On Tue, May 12, 2020 at 4:29 PM Nicolas Grekas <nicolas.grekas+...@gmail.com>
wrote:

> Hi Nikita,
>
> Thanks for another nice RFC.
>
> This was previously discussed in https://externals.io/message/108841, but
>> I
>> figured it would make sense to create an RFC for this change:
>> https://wiki.php.net/rfc/stable_sorting
>>
>> As before, the implementation approach is to stick with the existing qsort
>> and use a fallback comparison criterion, which is cheap to implement
>> internally. The obvious alternative is to use a stable base sort like
>> Timsort. I gave this a quick try in
>> https://github.com/php/php-src/pull/5559,
>> and it does better in some cases (already sorted data) and worse in others
>> (random data).
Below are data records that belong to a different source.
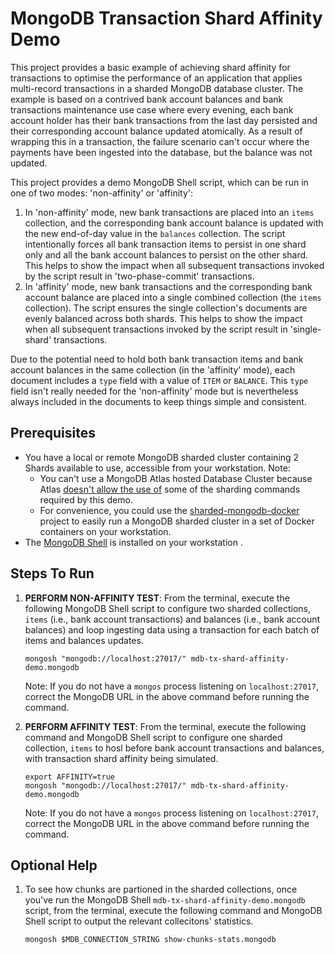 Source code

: # MongoDB Transaction Shard Affinity Demo

This project provides a basic example of achieving shard affinity for transactions to optimise the performance of an application that applies multi-record transactions in a sharded MongoDB database cluster. The example is based on a contrived bank account balances and bank transactions maintenance use case where every evening, each bank account holder has their bank transactions from the last day persisted and their corresponding account balance updated atomically. As a result of wrapping this in a transaction, the failure scenario can't occur where the payments have been ingested into the database, but the balance was not updated.

This project provides a demo MongoDB Shell script, which can be run in one of two modes: 'non-affinity' or 'affinity':

  1. In 'non-affinity' mode, new bank transactions are placed into an `items` collection, and the corresponding bank account balance is updated with the new end-of-day value in the `balances` collection. The script intentionally forces all bank transaction items to persist in one shard only and all the bank account balances to persist on the other shard. This helps to show the impact when all subsequent transactions invoked by the script result in 'two-phase-commit' transactions. 
  1. In 'affinity' mode, new bank transactions and the corresponding bank account balance are placed into a single combined collection (the `items` collection). The script ensures the single collection's documents are evenly balanced across both shards. This helps to show the impact when all subsequent transactions invoked by the script result in  'single-shard' transactions.

Due to the potential need to hold both bank transaction items and bank account balances in the same collection (in the 'affinity' mode), each document includes a `type` field with a value of `ITEM` or `BALANCE`. This `type` field isn't really needed for the 'non-affinity' mode but is nevertheless always included in the documents to keep things simple and consistent. 


## Prerequisites

* You have a local or remote MongoDB sharded cluster containing 2 Shards available to use, accessible from your workstation. Note:
    - You can't use a MongoDB Atlas hosted Database Cluster because Atlas [doesn't allow the use of](https://www.mongodb.com/docs/atlas/unsupported-commands/) some of the sharding commands required by this demo.
    - For convenience, you could use the [sharded-mongodb-docker](https://github.com/pkdone/sharded-mongodb-docker) project to easily run a MongoDB sharded cluster in a set of Docker containers on your workstation.
* The [MongoDB Shell](https://docs.mongodb.com/mongodb-shell/install/) is installed on your workstation .


## Steps To Run

1. **PERFORM NON-AFFINITY TEST**: From the terminal, execute the following MongoDB Shell script to configure two sharded collections, `items` (i.e.,  bank account transactions) and balances (i.e.,  bank account balances) and loop ingesting data using a transaction for each batch of items and balances updates.

    ```console
    mongosh "mongodb://localhost:27017/" mdb-tx-shard-affinity-demo.mongodb
    ```

   Note: If you do not have a `mongos` process listening on `localhost:27017`, correct the MongoDB URL in the above command before running the command.

1. **PERFORM AFFINITY TEST**: From the terminal, execute the following command and MongoDB Shell script to configure one sharded collection, `items` to hosl before bank account transactions and balances, with transaction shard affinity being simulated.

    ```console
    export AFFINITY=true
    mongosh "mongodb://localhost:27017/" mdb-tx-shard-affinity-demo.mongodb
    ```    

   Note: If you do not have a `mongos` process listening on `localhost:27017`, correct the MongoDB URL in the above command before running the command.


## Optional Help

1. To see how chunks are partioned in the sharded collections, once you've run the MongoDB Shell `mdb-tx-shard-affinity-demo.mongodb` script, from the terminal, execute the following command and MongoDB Shell script to output the relevant collecitons' statistics. 

    ```console
    mongosh $MDB_CONNECTION_STRING show-chunks-stats.mongodb
    ```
I don't plan to pursue this direction personally. (It may
>> also be interesting to use pdqsort as the unstable base, which should make
>> the "already sorted" case faster.)
>>
>
> IIRC, in PHP 5 sorting was stable. Then PHP 7 made it unstable. That was
> something to account for when migrating - BC break inside.
>

In PHP 5 sorting was unstable. In PHP 7 sorting became stable for arrays
with 16 elements or less. In PHP 8 sorting would become stable for *all*
arrays.


> On my side, I would very much prefer a new sorting flag, to be 200% sure
> of the behavior:
> sort($array, SORT_STABLE)
>
> That would allow ppl that don't care about stability to let the engine go
> with the fastest algorithm.
>

I'd prefer to avoid an extra option. PHP is a high-level language, and the
user should not have to concern themselves with sort stability
considerations. I'd go for a flag if stable sorting had a huge perf impact.
But as it doesn't, I don't see the point in an option.